The classic theory of what appellate court judges do is that in panels of three or more, including at times the whole court; they review the record of the trial court to see if the trial judge did his or her job correctly. The appellate courts also as a part of that process, if it is necessary, determine whether the trial judge interpreted and applied the statutory as well as common law to the facts without error or if there was a jury whether the judge explained to the jury how to accomplish that logically and correctly.

This view of how the legal system works is known as the “Legal Process School.” It is especially influential at Harvard, where as Professor Cass Sunstein, a Professor of Law at the University of Chicago has pointed out, “leading figures, both liberals and conservatives, profess concern not so much for the results courts reach as for the damage any overreaching might do to the legitimacy of the judicial branch of government.”

Therefore, as Professor Todd Rahoff, a Professor of Law at Harvard, points out, “judges who subscribe to the ‘Legal Process School,’ emphatically distinguish what judges do in resolving legal issues from what legislators do to solve political problems.” They do so by insisting as Professor Dennis J. Hutchinson of the University of Chicago explains that courts adhere to “neutral principles” and that they “should not become champions of particular causes or litigants.” This philosophy would therefore preclude the judge from responding in a case, where the right of a woman to have an abortion is the issue, to women young and old, rich or poor whose pleas to be able to control their own bodies accompany their case or to the pro-life advocates who consider life to have begun at conception and, therefore, want to prohibit abortion under any circumstances. The only question for a judge who subscribes to the Legal Process School of Jurisprudence to answer is what does the Constitution, the applicable statutes, as well as the precedents say? The effect on the litigants is not to be considered unless it is to determine “legislative intent,” which is controversial itself.

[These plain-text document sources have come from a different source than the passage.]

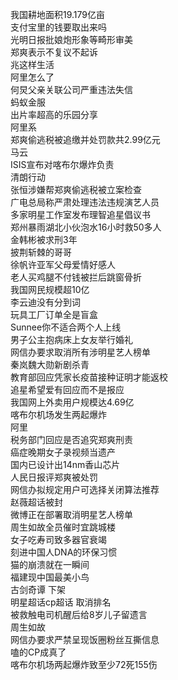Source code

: 我国耕地面积19.179亿亩  
支付宝里的钱要取出来吗  
光明日报批娘炮形象等畸形审美  
郑爽表示不复议不起诉  
兆这样生活  
阿里怎么了  
何炅父亲关联公司严重违法失信  
蚂蚁金服  
出片率超高的乐园分享  
阿里系  
郑爽偷逃税被追缴并处罚款共2.99亿元  
马云  
ISIS宣布对喀布尔爆炸负责  
清朗行动  
张恒涉嫌帮郑爽偷逃税被立案检查  
广电总局称严肃处理违法违规演艺人员  
多家明星工作室发布理智追星倡议书  
郑州暴雨湖北小伙泡水16小时救50多人  
金韩彬被求刑3年  
披荆斩棘的哥哥  
徐帆许亚军父母爱情好感人  
老人买鸡腿不付钱被拦后跳窗骨折  
我国网民规模超10亿  
李云迪没有分到词  
玩具工厂订单全是盲盒  
Sunnee你不适合两个人上线  
男子公主抱病床上女友举行婚礼  
网信办要求取消所有涉明星艺人榜单  
秦岚魏大勋新剧杀青  
教育部回应凭家长疫苗接种证明才能返校  
追星希望爱有回应而不是报应  
我国网上外卖用户规模达4.69亿  
喀布尔机场发生两起爆炸  
阿里  
税务部门回应是否追究郑爽刑责  
癌症晚期女子录视频当遗产  
国内已设计出14nm香山芯片  
人民日报评郑爽被处罚  
网信办拟规定用户可选择关闭算法推荐  
赵薇超话被封  
微博正在部署取消明星艺人榜单  
周生如故全员催时宜跳城楼  
女子吃寿司致多器官衰竭  
刻进中国人DNA的环保习惯  
猫的崩溃就在一瞬间  
福建现中国最美小鸟  
古剑奇谭 下架  
明星超话cp超话 取消排名  
被救触电司机醒后给8岁儿子留遗言  
周生如故  
网信办要求严禁呈现饭圈粉丝互撕信息  
嗑的CP成真了  
喀布尔机场两起爆炸致至少72死155伤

This view of how the legal system works, or at least should work, contrasts and competes with several other theories that suggest that the way legal decisions are made by judges is not as outwardly and objectively directed as the classical theorists, the devotees of the Legal Process School claim. Indeed, in his book, “Law and The Modern Mind,” author Professor and Legal Philosopher Jerome Frank, quotes the famous Supreme Court Justice, Oliver Wendell Holmes, who said most presciently, “The life of the law is not logic. It is experience.” More on that theory of judicial decision making known as “Legal Realism,” as well as the schools of jurisprudence known as “Critical Legal Studies,” “Doctrine of Original Intent,” “Legal Progmatism,” “Law and Economics,” and various “Feminist” theories of jurisprudence in this same space in my next columns.